### Your goal
Nothing but the line with "### Scripts" and the lines after it should appear, each retyped exactly as in the listing.

### Task input
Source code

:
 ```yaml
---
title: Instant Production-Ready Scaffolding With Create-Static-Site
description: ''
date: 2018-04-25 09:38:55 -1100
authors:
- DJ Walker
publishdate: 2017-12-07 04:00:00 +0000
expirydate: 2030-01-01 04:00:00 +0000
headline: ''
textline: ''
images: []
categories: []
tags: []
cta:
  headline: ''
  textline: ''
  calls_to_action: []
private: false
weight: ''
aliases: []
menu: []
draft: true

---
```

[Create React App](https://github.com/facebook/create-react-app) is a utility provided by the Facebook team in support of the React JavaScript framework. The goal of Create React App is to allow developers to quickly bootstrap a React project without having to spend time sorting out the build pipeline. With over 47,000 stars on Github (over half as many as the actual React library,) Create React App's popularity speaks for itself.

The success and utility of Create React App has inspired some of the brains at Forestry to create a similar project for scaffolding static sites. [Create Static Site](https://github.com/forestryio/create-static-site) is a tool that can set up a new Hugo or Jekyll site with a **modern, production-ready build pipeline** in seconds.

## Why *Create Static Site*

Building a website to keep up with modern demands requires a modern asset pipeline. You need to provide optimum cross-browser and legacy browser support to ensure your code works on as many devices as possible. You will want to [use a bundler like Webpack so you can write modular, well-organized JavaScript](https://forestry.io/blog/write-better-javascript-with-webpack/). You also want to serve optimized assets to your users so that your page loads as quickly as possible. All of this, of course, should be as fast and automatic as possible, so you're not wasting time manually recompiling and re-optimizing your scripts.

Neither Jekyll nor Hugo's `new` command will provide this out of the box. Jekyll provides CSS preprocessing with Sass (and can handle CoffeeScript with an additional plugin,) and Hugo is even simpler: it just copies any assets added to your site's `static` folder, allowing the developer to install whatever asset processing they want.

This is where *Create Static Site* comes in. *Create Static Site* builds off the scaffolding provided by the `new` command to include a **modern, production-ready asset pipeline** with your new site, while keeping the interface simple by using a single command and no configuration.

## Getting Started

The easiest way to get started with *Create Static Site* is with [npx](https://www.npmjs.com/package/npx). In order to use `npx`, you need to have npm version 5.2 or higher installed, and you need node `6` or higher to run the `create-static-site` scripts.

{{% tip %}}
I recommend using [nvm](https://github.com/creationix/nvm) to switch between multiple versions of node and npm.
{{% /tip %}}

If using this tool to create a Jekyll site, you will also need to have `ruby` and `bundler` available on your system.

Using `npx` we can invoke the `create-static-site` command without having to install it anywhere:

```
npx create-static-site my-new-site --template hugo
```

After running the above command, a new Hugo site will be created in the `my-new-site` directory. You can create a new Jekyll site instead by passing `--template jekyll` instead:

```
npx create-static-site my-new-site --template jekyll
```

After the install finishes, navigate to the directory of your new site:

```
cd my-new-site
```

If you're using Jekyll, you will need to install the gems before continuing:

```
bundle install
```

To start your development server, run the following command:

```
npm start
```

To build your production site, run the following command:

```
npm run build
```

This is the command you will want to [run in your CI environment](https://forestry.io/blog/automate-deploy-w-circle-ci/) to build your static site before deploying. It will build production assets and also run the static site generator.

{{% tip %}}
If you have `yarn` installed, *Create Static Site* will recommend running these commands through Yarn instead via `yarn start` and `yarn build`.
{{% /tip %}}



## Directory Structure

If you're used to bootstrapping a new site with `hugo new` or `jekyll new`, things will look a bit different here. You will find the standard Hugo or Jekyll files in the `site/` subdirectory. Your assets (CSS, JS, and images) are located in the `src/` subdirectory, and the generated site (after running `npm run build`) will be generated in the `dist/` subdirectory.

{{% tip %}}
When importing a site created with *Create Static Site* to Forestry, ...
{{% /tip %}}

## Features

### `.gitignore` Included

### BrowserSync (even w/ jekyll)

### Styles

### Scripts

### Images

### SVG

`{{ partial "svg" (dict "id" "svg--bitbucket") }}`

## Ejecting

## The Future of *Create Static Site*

### Expected output
### Scripts

### Images

### SVG

`{{ partial "svg" (dict "id" "svg--bitbucket") }}`

## Ejecting

## The Future of *Create Static Site*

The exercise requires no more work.